In India, retail inflation for April came in lower than anticipated at 3.16%, marking its lowest point in six years. This development sets a favorable backdrop for a potential rate cut during the RBI’s upcoming meeting in June. In the US, inflation figures also exceeded expectations for April, easing fears of stagflation and contributing to a significant overnight rally in US stock indices.
Capital goods, metal and IT stocks were the top gainers on a sectoral basis.

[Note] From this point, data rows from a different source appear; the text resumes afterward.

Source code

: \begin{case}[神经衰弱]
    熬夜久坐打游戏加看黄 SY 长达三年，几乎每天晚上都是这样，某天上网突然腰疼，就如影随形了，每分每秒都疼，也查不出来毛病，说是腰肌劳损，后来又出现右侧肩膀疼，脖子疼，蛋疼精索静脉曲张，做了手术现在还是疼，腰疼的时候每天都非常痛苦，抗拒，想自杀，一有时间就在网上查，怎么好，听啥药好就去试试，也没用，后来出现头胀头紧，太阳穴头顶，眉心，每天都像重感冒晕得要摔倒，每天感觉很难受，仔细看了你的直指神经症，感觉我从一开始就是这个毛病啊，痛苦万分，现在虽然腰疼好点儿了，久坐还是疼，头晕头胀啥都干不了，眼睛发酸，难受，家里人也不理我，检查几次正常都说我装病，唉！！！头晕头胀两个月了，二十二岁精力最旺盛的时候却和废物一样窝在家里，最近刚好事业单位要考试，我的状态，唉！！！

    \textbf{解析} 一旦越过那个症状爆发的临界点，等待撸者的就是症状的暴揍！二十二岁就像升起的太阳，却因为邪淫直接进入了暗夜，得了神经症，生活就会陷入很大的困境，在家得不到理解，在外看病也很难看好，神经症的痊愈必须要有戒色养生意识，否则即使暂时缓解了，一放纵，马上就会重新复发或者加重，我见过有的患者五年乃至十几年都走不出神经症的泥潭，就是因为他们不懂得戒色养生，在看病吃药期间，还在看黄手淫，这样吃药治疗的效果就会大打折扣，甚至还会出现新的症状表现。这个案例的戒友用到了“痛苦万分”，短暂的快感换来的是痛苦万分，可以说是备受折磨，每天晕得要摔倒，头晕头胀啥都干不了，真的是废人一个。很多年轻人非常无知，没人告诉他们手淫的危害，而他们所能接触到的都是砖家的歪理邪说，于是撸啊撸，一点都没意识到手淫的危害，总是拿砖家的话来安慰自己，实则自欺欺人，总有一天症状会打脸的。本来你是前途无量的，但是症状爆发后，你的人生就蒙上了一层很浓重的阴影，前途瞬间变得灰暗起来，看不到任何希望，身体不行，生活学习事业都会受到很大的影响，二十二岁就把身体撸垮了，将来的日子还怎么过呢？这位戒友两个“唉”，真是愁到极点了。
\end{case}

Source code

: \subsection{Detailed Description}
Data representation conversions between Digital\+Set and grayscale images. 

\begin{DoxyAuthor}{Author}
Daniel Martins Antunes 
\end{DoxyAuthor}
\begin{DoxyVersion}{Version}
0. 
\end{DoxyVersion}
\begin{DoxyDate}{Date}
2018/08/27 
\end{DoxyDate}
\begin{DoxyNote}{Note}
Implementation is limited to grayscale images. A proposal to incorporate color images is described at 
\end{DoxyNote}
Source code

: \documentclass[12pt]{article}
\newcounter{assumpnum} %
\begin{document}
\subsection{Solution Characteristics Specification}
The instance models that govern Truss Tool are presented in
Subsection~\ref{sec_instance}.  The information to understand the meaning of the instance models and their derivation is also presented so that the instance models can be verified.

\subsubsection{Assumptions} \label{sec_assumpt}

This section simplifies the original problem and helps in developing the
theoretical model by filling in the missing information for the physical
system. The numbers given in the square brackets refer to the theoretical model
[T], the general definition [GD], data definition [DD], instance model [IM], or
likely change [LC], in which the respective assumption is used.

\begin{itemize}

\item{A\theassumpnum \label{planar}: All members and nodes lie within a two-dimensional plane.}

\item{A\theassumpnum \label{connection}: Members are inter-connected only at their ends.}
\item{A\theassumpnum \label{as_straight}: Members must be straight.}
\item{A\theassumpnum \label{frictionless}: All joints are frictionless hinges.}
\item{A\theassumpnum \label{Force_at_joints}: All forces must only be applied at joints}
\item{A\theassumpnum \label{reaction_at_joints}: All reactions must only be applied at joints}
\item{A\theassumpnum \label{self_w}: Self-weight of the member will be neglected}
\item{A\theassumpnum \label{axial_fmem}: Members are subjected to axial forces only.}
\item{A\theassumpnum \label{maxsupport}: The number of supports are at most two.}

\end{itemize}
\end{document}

BSE capital goods (985 pts), IT (501 pts) and metal indices (735 pts) were the top index gainers.
Banking stocks were the sole losers with BSE bankex falling 210 pts to 62,371.
Prashanth Tapse, Senior VP (Research), Mehta Equities said, "Markets were choppy in intra-day trades but managed to end in the green on selective buying support as investors don't want to rush into equities after Monday's strong optimism. While foreign fund flows in the domestic market will be critical going ahead, investors are worried that US-China settling tariff disputes could revive foreign investors' interest in Chinese markets again."
Tata Steel (3.88%), Eternal (2.18%), Tech Mahindra (2.02%), M&M (1.56%), Maruti Suzuki (1.5%), Infosys (1.5%) and IndusInd Bank (1.45%) were the top gainers on Sensex.
BSE mid cap and small cap indices climbed 520 points and 802 points, respectively.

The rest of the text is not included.